Doch sein Bruder ermutigte ihn immer wieder, daß es die richtige Entscheidung war und er doch geduldig sein solle. Durch die Sprachkurse fand er schließlich neue Freunde. Und es wurde ihm immer mehr klar, daß er mit dem Jura-Studium nicht weitermachen wollte – er wechselte zur Sozialarbeit.
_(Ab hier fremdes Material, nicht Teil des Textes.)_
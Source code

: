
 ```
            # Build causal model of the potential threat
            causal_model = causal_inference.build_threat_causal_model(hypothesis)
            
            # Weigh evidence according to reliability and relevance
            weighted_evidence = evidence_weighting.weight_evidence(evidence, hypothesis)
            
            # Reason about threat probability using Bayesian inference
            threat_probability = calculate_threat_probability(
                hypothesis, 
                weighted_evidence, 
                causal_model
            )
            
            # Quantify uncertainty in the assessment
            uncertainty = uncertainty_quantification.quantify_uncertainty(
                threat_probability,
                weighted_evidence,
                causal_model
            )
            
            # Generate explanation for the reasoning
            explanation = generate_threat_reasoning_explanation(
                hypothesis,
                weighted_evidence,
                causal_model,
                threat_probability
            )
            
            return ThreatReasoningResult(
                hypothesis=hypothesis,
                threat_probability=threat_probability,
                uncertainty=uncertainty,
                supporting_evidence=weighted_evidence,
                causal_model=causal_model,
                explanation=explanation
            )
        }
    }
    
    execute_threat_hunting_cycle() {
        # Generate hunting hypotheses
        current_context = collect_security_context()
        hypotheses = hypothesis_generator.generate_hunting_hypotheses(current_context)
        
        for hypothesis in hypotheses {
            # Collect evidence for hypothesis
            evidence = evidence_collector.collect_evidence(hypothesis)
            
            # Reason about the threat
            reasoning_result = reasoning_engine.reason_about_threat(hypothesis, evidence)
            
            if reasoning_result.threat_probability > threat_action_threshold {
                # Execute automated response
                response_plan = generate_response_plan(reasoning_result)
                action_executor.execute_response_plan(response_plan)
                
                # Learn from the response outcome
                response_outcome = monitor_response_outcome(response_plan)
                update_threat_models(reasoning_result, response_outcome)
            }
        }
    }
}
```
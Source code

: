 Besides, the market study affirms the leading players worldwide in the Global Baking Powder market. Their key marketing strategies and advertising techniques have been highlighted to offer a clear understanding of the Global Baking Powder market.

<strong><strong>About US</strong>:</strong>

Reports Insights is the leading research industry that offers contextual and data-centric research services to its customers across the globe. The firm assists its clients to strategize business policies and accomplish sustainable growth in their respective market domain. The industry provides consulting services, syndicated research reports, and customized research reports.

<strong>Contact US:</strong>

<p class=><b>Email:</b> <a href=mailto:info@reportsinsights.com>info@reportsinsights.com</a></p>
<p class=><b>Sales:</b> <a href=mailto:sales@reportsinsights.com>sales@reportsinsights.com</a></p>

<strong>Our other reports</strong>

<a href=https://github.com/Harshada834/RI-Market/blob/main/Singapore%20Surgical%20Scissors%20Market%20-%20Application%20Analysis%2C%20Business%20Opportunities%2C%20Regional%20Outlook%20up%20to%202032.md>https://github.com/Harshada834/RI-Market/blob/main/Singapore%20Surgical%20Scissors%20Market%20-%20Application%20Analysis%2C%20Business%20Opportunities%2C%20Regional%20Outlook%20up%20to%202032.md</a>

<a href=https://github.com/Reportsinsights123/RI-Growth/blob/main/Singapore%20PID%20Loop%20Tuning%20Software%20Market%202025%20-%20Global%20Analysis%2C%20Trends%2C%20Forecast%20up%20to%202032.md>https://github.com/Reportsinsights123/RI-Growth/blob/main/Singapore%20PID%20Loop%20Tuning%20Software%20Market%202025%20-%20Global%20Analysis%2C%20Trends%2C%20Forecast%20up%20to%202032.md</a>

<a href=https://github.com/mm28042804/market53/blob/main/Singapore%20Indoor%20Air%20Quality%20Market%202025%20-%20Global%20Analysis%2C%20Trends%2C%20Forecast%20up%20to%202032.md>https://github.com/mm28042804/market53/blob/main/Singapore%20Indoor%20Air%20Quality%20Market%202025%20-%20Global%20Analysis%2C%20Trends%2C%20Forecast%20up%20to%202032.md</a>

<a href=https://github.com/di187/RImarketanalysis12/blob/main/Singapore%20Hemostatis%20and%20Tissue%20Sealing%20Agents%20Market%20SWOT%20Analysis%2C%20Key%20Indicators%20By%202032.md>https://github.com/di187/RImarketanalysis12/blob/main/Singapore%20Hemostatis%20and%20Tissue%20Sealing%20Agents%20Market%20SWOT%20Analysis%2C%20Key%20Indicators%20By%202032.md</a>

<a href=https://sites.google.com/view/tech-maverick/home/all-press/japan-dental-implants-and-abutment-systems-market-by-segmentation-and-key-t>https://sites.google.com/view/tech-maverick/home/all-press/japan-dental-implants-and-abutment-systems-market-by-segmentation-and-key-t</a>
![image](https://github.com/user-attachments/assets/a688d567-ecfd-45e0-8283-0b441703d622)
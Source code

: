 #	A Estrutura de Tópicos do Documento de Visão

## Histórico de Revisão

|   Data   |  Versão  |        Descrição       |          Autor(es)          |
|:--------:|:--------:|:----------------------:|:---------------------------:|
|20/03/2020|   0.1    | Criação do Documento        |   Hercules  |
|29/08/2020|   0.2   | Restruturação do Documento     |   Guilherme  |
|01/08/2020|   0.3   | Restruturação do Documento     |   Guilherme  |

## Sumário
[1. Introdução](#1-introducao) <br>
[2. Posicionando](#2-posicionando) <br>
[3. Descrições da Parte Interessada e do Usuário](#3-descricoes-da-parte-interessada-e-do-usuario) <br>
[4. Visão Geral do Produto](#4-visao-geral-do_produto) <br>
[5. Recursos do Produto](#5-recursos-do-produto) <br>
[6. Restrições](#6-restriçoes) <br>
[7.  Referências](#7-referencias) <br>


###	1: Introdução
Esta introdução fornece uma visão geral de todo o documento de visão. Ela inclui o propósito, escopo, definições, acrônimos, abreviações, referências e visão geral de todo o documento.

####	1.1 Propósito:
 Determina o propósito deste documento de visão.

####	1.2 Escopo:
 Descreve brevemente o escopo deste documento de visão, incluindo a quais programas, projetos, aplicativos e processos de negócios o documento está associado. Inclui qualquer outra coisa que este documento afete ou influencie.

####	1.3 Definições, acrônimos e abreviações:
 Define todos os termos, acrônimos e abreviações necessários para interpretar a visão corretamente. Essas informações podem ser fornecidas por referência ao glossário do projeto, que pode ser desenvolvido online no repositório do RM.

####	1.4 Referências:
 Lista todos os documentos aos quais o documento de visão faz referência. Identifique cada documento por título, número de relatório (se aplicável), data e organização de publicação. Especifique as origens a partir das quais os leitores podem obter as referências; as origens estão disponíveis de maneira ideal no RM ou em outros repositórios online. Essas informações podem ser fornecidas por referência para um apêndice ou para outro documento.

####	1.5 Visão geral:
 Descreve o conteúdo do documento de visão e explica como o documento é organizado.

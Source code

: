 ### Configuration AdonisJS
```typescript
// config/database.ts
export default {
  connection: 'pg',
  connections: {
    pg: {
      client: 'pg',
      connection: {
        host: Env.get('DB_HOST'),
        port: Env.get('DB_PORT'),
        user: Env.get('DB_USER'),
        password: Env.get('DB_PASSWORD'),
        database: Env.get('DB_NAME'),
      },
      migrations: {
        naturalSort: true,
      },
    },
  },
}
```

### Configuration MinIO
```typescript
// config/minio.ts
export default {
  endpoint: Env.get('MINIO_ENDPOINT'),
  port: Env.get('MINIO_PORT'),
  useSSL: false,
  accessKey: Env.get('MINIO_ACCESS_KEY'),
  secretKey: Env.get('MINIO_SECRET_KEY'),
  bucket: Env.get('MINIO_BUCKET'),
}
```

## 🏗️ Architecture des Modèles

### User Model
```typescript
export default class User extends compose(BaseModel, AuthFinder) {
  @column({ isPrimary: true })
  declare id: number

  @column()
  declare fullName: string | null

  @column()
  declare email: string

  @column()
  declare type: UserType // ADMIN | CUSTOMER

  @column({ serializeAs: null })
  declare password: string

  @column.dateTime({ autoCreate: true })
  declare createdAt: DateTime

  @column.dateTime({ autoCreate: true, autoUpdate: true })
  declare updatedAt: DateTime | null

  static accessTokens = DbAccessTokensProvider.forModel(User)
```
So richtig gut gefiel es ihm in Düsseldorf erst, als er Anna kennenlernte. »Wir sahen uns das erste Mal bei einem Studentenstreik.« Weshalb gestreikt wurde – daran kann er sich nicht mehr erinnern. »Ich wollte nur mal die Freiheit spüren, streiken zu können«, sagt er und lacht. Das war in seinem zweiten Semester. Mittlerweile leben Ilya und Anna, die aus der Ukraine stammt und Volkswirtschaftslehre in Köln studiert, in einer kleinen Zweieinhalb-Zimmer-Wohnung zusammen. »Für russische Verhältnisse habe ich spät geheiratet, für deutsche früh«, meint er schmunzelnd.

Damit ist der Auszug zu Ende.